Floyd Countians, by and large, are a friendly bunch when it comes to welcoming newcomers who move to our area. We offer help in providing information, recommendations on builders, plumbers, electricians and services.
Amy and I have put newcomers up in our guest bedroom if they needed a place to stay, lent our cars to those who needed transportation and served as a mail drop or phone information center. Others we know do even more.
So it hurts when I see a newcomer feel like they are unwelcome.
During a discussion earlier this week on power outages from the weather, a South Carolina resident who is moving to Floyd County on January 28 offered an observation on what he had heard about a rolling blackout in the Annapolis, MD, area. That brought a response from a county resident who challenged the report, saying he could not find any news reports on the rolling blackouts. It also brought a prolonged, often contentious debate, over rolling blackouts and the honesty of utility companies.
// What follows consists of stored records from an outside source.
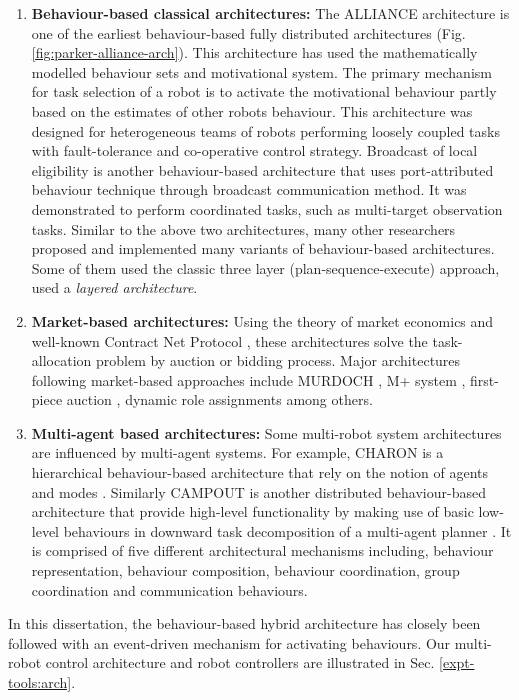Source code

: \begin{enumerate}
\item \textbf{Behaviour-based classical architectures: }
The ALLIANCE architecture \cite{Parker1998} is one of the earliest behaviour-based fully distributed architectures (Fig. \ref{fig:parker-alliance-arch}). This architecture has used the mathematically modelled behaviour sets and motivational system. The primary mechanism for task selection of a robot is to activate the motivational behaviour partly based on the estimates of other robots behaviour. This architecture was designed for heterogeneous teams of robots performing loosely coupled tasks with fault-tolerance and co-operative control strategy. Broadcast of local eligibility  \cite{Werger2001} is another behaviour-based architecture that uses port-attributed behaviour technique through broadcast communication method. It was demonstrated to perform coordinated tasks, such as multi-target observation tasks. Similar to the above two architectures, many other researchers proposed and implemented many variants of behaviour-based architectures. Some of them used the classic three layer (plan-sequence-execute) approach, \cite{Simmons+2002} used a {\em layered architecture}.
%
\item \textbf{Market-based architectures: }
Using the theory of market economics and well-known Contract Net Protocol \cite{Davis1988+}, these architectures solve the task-allocation problem by auction or bidding process. Major architectures following market-based approaches include MURDOCH \cite{Gerkey+2002}, M+ system \cite{Botelho+1999}, first-piece auction \cite{Zlot+2002}, dynamic role assignments \cite{Chaimowicz2002} among others.
%
\item \textbf{Multi-agent based architectures: }
Some multi-robot system architectures are influenced by multi-agent systems. For example, CHARON is a hierarchical behaviour-based architecture that rely on the notion of agents and modes \cite{Chaimowicz2002}. Similarly CAMPOUT is another distributed behaviour-based architecture that provide high-level functionality by making use of basic low-level behaviours in downward task decomposition of a multi-agent planner \cite{Huntsberger+2003}. It is comprised of five different architectural mechanisms including, behaviour representation, behaviour composition, behaviour coordination, group coordination and communication behaviours.
\end{enumerate}
In this dissertation, the behaviour-based hybrid architecture has closely been followed with an event-driven mechanism for activating behaviours. Our multi-robot control architecture and robot controllers are illustrated in Sec. \ref{expt-tools:arch}.
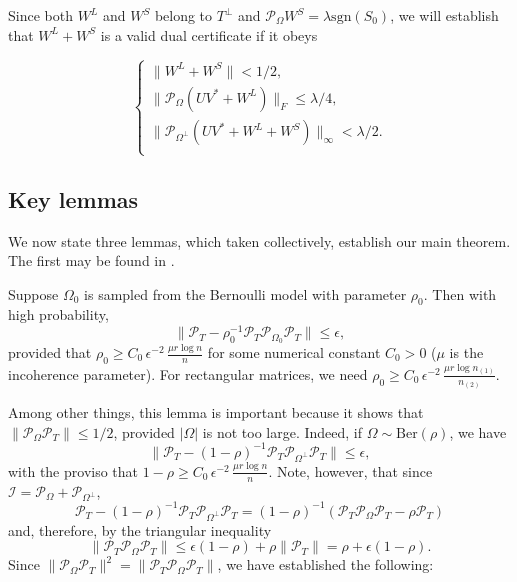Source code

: Since both $W^L$ and $W^S$ belong to $T^\perp$ and $\mathcal{P}_{\Omega} W^S = \lambda
\textrm{sgn}(S_0)$, we will establish that $W^L + W^S$ is a valid dual certificate if it obeys

\begin{equation}
\label{eq:dual-certif-use}
\begin{cases}
  \|W^L + W^S\| < 1/2,\\
  \|\mathcal{P}_{\Omega}(UV^* + W^L)\|_F \le \lambda/4,\\
  \|\mathcal{P}_{\Omega^\perp}(UV^* + W^L + W^S)\|_\infty < \lambda/2.\\
\end{cases}
\end{equation}

\subsection{Key lemmas}
\label{sec:keys}

We now state three lemmas, which taken collectively, establish our main theorem. The first may be found in \cite{CR08}.

\begin{theorem}\cite[Theorem 4.1]{CR08}
  \label{teo:rudelson} 
  Suppose $\Omega_0$ is sampled from the Bernoulli model with parameter $\rho_0$. Then with high probability,
  \begin{equation}
    \label{eq:rudelson} 
    \|\mathcal{P}_T - \rho_0^{-1} \mathcal{P}_T \mathcal{P}_{\Omega_0} \mathcal{P}_T \| \le \epsilon,  
  \end{equation}
  provided that $\rho_0 \ge C_0 \, \epsilon^{-2} \, \frac{\mu r \log
    n}{n}$ for some numerical constant $C_0 > 0$ ($\mu$ is the incoherence parameter). For rectangular matrices, we need $\rho_0
  \ge C_0 \, \epsilon^{-2} \, \frac{\mu r \log n_{(1)}}{n_{(2)}}$. 
\end{theorem}

Among other things, this lemma is important because it shows that
$\|\mathcal{P}_{\Omega}\mathcal{P}_T\| \le 1/2$, provided $|\Omega|$ is not too large. Indeed, if
$\Omega \sim \text{Ber}(\rho)$, we have
\[
\|\mathcal{P}_T - (1-\rho)^{-1} \mathcal{P}_T \mathcal{P}_{\Omega^\perp} \mathcal{P}_T\| \le \epsilon,  
\] 
with the proviso that $1-\rho \ge C_0 \, \epsilon^{-2} \, \frac{\mu r \log
  n}{n}$. Note, however, that since $\mathcal{I} = \mathcal{P}_{\Omega} + \mathcal{P}_{\Omega^\perp}$, 
\[
\mathcal{P}_T - (1-\rho)^{-1} \mathcal{P}_T \mathcal{P}_{\Omega^\perp} \mathcal{P}_T = (1-\rho)^{-1}(\mathcal{P}_T \mathcal{P}_{\Omega} \mathcal{P}_T - \rho\mathcal{P}_T)
\]
and, therefore, by the triangular inequality
\[
\|\mathcal{P}_T \mathcal{P}_{\Omega} \mathcal{P}_T\| \le \epsilon(1-\rho) + \rho \|\mathcal{P}_T\| = \rho +
\epsilon(1-\rho). 
\]
Since $\|\mathcal{P}_{\Omega}\mathcal{P}_T\|^2 = \|\mathcal{P}_T\mathcal{P}_{\Omega}\mathcal{P}_T\|$, we have established the following:

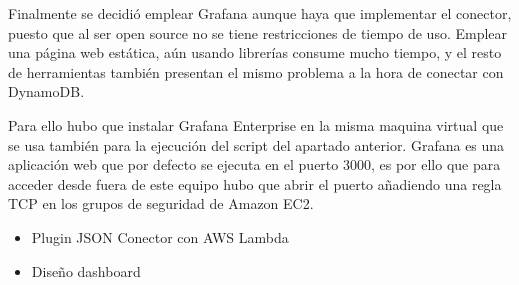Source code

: Finalmente se decidió emplear Grafana aunque haya que implementar el conector, puesto que al ser open source no se tiene restricciones de tiempo de uso. Emplear una página web estática, aún usando librerías consume mucho tiempo, y el resto de herramientas también presentan el mismo problema a la hora de conectar con DynamoDB.

Para ello hubo que instalar Grafana Enterprise en la misma maquina virtual que se usa también para la ejecución del script del apartado anterior. Grafana es una aplicación web que por defecto se ejecuta en el puerto 3000, es por ello que para acceder desde fuera de este equipo hubo que abrir el puerto añadiendo una regla TCP en los grupos de seguridad de Amazon EC2.



\begin{itemize}
    \item Plugin JSON Conector con AWS Lambda
    \item Diseño dashboard
\end{itemize}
To which our soon-to-be new resident of Floyd County responded:
I see how it is now. If this is how y’all are, I’ll stay away from here and damn sure keep my distance from downtown Floyd.
Was our newcomer overly-sensitive? Or did he see a community dominated by petty bickering over nothing?
The answer probably lies somewhere in between. Debates sometimes get out of hand here. It’s the nature of smart, passionate people who have strong opinions and defend them with passion.
But if those debates make potential new residents rethink their decision to join our community then are the discussions productive or counter-productive? I don’t have the answer but the issue deserves thought and consideration.